How does your Latinx identity influence your work?
I take it everywhere I go. Being Mexican, a DACA recipient, and having English as my second language, I know first hand what some Latinx communities go through. I make sure that wherever I am, I am using my knowledge and experience to help those that need it. For example, this connection with my identities motivates me to translate for individuals that do not know English and to advocate within organizations for the implementation of Spanish documents for Latinx communities that they could, and should, be serving. 

How is COVID-19 affecting your work and concerns?
Well, right now I am working from home full-time and my college courses have been completely moved to online. So it has definitely shifted my daily routine. As for concerns, it has been a stressful couple of weeks. I am privileged enough to be able to work from home and still continue my education. However, I cannot imagine what other people are going through. Selfishly, I will not be able to meet my first nephew, born on the March 29, for another couple of weeks. As a gay, Latinx, DACA recipient, I am worried for those that will potentially lose their only source of income, if they haven’t already, and I am worried for those that could fall ill and not be able to go to the hospital because of a lack of medical coverage or fear of deportation or fear of costs. It’s definitely been a difficult time. 

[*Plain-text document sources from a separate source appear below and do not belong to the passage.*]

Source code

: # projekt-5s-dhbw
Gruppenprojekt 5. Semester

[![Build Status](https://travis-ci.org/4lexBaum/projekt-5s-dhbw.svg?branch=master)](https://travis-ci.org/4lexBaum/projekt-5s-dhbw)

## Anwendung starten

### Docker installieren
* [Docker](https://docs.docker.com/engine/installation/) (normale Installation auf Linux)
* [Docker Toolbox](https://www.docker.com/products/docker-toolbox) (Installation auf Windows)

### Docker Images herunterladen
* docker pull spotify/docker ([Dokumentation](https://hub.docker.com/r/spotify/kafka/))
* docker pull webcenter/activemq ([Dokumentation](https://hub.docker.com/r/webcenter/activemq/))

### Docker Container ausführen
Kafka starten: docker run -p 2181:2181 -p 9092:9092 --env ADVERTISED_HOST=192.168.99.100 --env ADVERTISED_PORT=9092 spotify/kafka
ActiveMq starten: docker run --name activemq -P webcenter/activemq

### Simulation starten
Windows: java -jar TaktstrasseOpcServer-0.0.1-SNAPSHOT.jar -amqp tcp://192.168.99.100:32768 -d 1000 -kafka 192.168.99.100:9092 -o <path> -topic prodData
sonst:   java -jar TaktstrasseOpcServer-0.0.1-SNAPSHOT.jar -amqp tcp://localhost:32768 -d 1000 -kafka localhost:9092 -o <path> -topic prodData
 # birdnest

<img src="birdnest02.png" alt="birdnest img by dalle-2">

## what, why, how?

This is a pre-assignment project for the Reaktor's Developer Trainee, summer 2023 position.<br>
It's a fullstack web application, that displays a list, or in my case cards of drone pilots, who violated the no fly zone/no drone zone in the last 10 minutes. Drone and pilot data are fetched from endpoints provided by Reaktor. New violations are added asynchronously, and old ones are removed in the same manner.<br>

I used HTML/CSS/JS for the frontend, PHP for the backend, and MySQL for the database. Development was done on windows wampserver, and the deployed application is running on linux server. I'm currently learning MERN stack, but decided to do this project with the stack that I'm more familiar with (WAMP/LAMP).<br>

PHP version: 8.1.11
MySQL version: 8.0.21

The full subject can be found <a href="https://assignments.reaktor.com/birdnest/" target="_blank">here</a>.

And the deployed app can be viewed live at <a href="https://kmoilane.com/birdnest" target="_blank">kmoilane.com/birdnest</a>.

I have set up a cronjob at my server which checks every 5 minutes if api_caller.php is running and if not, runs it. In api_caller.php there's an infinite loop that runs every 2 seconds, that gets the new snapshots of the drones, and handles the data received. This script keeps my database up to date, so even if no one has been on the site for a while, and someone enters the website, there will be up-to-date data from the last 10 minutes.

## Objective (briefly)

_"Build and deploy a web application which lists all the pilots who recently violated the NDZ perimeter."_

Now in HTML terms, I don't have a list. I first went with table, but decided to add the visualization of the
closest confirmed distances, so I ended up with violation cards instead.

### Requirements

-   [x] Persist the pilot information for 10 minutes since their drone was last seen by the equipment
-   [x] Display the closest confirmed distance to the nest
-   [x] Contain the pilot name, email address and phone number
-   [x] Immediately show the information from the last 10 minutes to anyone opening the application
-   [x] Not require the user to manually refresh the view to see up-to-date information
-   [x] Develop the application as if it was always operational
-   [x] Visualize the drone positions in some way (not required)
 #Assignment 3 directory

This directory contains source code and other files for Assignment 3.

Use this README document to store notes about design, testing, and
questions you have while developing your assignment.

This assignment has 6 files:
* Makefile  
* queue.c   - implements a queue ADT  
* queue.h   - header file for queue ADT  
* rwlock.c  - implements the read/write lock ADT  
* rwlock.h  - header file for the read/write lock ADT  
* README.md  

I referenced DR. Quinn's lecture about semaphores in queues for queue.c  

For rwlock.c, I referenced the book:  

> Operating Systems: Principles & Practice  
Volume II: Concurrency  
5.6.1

What can we do to help our HIV-positive brothers and sisters during this time?
STAY HOME. It is vital to not risk the health of anyone in the time of a pandemic. Additionally, it is a time where everyone needs to come together as a community. Check in on your friends — ask how they are doing mentally and physically. Volunteer to help those that need it — ask if you could get them anything from the store, if you could do anything for them, or even help them in researching resources that could help them more than you can. We need to stick together and help each other make it out of this. 

What are you feeling personally right now? Anxiety? Boredom? Hope?
Personally, this is very tricky and difficult to answer for me. Like I’ve mentioned, I’m glad to still be able to finish my school semester, to be able to work from home, and to be able to feed my cats. However, I’m worried for those less fortunate than I am and worried about those that will suffer in silence and alone. And this is all in the moment. Apart from everything going on right now, I am worried for the future and what the Supreme Court decides on DACA and the protection of LGBTQ+ individuals in the workforce. But without bringing the mood completely down, I am hopeful about meeting my nephew in a couple, maybe quite a few, weeks and seeing all my friends at a happy hour once this is over.